Cada uno tiene sus discos míticos, los que se pone en esos raros momentos en que alcanza la placidez interior, logra borrar de la cabeza los Fraggel que aparecen recordándole cosas por hacer y la soledad se convierte en plácida quietud.

Uno de esos míos es Sunday at the Village Vanguard de Bill Evans, no sé si para los expertos es el mejor disco de Evans pero a mí me unen lazos con ese disco que no me van a convencer de otra cosa lo mismo que nadie convence a una madre de que su niño no es el más bonito del mundo por mucho que al niño apetezca comprarle un chalet en Mordor.
Es un mecanismo interno muy absurdo, estuve en el Village Vanguard viendo un delicioso concierto de Jazz y desde entonces cada disco que tiene de subtítulo “At the Village Vanguard” tiene para mí un valor añadido.
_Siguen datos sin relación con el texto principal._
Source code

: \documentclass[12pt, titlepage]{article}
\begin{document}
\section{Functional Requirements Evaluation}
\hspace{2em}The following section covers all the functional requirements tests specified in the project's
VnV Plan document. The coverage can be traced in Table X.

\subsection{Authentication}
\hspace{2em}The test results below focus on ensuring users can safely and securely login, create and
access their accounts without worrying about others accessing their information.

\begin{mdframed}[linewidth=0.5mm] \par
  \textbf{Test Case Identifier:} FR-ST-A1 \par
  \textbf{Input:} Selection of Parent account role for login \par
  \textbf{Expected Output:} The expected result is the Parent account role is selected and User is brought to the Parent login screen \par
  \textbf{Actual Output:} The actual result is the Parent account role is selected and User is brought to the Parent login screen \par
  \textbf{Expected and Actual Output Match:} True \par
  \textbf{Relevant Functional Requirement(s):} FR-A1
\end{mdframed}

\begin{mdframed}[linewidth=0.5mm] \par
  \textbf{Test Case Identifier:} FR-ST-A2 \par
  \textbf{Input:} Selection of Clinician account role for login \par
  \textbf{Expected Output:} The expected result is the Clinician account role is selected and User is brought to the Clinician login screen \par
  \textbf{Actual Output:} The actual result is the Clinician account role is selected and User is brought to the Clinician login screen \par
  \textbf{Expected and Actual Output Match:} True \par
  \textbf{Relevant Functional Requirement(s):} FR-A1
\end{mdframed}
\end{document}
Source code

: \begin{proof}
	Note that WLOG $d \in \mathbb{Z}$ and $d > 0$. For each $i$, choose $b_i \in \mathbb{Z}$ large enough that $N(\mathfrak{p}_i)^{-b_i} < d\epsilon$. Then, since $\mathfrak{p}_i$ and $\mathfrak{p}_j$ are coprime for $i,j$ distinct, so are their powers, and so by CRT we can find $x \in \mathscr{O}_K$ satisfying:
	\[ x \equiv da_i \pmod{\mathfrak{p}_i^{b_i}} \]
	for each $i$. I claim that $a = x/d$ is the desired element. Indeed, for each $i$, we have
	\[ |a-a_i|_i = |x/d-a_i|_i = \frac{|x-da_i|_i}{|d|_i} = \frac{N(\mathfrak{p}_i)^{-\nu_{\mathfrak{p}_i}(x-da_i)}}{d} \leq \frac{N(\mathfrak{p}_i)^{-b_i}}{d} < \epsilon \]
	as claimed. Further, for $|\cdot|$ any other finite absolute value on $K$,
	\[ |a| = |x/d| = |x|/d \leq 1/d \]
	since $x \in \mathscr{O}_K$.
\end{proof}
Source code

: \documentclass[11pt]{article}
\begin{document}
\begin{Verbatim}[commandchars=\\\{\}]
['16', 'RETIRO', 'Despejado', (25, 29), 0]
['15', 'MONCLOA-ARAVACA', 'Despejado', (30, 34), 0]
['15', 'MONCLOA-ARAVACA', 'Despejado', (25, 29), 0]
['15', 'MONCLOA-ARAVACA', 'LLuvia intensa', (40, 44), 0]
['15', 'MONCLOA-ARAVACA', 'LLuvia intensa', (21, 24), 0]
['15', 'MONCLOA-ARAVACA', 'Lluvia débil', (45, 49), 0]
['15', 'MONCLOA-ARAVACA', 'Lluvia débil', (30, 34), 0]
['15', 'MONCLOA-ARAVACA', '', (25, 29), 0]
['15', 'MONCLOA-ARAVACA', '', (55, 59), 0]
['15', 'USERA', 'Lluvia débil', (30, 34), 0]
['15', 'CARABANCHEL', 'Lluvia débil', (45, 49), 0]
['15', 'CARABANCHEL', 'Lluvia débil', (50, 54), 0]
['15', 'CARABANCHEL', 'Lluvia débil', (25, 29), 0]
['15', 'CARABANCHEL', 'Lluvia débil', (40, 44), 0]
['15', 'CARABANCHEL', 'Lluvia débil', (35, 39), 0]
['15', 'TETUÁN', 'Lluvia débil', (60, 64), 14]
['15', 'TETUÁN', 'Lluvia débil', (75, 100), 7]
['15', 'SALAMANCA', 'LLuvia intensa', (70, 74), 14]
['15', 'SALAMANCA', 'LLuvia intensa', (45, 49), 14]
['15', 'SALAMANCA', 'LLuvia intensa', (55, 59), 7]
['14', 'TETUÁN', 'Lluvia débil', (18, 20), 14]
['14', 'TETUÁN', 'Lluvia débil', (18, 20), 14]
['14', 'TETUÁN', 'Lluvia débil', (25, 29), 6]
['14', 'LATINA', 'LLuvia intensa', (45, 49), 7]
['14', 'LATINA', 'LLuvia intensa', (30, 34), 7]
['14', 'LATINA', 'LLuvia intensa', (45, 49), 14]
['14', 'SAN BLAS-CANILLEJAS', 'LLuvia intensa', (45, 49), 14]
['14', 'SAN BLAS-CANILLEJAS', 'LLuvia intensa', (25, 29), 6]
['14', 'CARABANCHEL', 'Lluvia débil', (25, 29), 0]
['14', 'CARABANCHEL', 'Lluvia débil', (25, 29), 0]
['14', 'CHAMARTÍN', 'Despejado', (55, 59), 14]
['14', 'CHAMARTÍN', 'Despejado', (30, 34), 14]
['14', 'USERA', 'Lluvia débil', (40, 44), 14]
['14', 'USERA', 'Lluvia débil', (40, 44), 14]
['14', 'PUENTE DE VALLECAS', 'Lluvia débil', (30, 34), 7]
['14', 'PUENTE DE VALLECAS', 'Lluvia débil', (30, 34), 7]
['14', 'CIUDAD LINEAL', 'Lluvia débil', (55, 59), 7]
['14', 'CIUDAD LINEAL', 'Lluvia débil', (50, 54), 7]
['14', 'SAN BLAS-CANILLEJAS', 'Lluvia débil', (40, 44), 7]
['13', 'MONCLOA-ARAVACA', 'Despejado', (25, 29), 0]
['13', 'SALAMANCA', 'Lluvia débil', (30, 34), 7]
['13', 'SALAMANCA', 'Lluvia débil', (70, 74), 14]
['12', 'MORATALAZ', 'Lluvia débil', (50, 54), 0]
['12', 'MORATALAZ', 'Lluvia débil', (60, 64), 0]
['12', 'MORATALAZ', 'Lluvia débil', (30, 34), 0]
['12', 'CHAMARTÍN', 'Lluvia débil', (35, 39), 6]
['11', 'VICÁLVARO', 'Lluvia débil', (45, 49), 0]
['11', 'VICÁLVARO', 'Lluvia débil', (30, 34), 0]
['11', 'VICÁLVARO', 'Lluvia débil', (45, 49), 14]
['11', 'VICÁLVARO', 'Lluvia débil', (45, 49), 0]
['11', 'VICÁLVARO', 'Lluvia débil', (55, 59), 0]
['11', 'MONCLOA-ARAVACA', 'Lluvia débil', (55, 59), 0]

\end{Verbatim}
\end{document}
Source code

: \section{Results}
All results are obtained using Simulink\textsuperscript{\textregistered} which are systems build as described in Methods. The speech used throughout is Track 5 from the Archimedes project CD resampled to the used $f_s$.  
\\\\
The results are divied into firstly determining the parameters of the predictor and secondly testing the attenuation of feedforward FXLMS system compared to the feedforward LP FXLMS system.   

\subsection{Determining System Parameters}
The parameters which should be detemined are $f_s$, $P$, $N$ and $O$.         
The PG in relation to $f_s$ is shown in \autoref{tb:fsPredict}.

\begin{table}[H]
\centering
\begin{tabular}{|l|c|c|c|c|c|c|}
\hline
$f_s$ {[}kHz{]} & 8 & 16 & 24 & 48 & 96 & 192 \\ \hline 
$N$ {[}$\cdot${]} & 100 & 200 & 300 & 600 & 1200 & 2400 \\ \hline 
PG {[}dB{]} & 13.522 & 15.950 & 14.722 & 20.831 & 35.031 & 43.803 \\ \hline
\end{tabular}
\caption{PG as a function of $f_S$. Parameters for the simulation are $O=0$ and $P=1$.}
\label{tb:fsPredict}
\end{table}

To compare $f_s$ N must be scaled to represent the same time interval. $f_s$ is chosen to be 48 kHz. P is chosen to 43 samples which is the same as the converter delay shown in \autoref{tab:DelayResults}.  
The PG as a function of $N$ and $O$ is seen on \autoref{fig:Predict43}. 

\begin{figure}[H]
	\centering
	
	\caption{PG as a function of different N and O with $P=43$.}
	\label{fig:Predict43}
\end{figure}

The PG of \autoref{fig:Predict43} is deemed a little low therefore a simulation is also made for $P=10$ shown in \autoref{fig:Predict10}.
Este de Bill Evans, es, además, un disco que me cura el alma de tal manera que, cuando lo he escuchado, lo guardo en el botiquín junto al betadine.
Tantas veces lo he escuchado, tan de memoria me lo sé, que conozco cada uno de los sonidos extra musicales del disco, lo que duran los aplausos entre los temas, cuando se ríe alguien, el chocar de unos vasos que van en una bandeja a la mesa siete. 

Si cierro los ojos puedo ver el local, le pongo cara a las personas que ese domingo 25 de Junio de 1961 vivieron en directo una experiencia para mí histórica.
Escucho los momentos en los que el trío alcanza el entendimiento perfecto entre ellos y, de repente, un tramo del tema que está sonando se convierte en un diálogo de notas, veo perfectamente cómo Scott LaFaro hace su sólo de bajo de Alice In Wonderland feliz y punteado por Evans sólo para darle ánimos y cómo Paul Motian subrayaba con su batería como afirmando cada nota.

No podían saber que era la última vez que tocarían juntos, que sólo diez días después un accidente de coche mataría a LaFaro y convertiría esa grabación de tarde de domingo en la última oportunidad de hacer esa magia. 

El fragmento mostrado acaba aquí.